Segment Start: TASK MATERIAL
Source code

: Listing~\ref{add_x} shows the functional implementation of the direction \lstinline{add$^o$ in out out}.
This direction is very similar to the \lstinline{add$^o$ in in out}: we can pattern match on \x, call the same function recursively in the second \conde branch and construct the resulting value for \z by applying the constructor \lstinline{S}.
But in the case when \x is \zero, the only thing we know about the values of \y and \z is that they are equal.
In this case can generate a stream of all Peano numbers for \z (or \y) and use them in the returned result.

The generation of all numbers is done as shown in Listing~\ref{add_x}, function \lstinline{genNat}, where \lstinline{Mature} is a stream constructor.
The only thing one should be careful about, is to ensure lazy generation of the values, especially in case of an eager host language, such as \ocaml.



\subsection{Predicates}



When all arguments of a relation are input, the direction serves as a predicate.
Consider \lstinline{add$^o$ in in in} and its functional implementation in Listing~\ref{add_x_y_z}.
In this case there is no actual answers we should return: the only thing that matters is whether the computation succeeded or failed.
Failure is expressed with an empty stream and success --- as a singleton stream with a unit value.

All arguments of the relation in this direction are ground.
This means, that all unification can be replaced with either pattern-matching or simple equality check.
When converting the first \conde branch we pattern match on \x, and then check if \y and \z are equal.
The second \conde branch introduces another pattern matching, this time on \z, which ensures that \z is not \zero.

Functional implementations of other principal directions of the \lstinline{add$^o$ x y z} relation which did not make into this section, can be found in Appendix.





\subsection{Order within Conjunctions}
Segment End: TASK MATERIAL
ASSIGNMENT: What lines of the material above contain "about"? Return each of them.

RESPONSE TO THIS EXERCISE:
But in the case when \x is \zero, the only thing we know about the values of \y and \z is that they are equal.
The only thing one should be careful about, is to ensure lazy generation of the values, especially in case of an eager host language, such as \ocaml.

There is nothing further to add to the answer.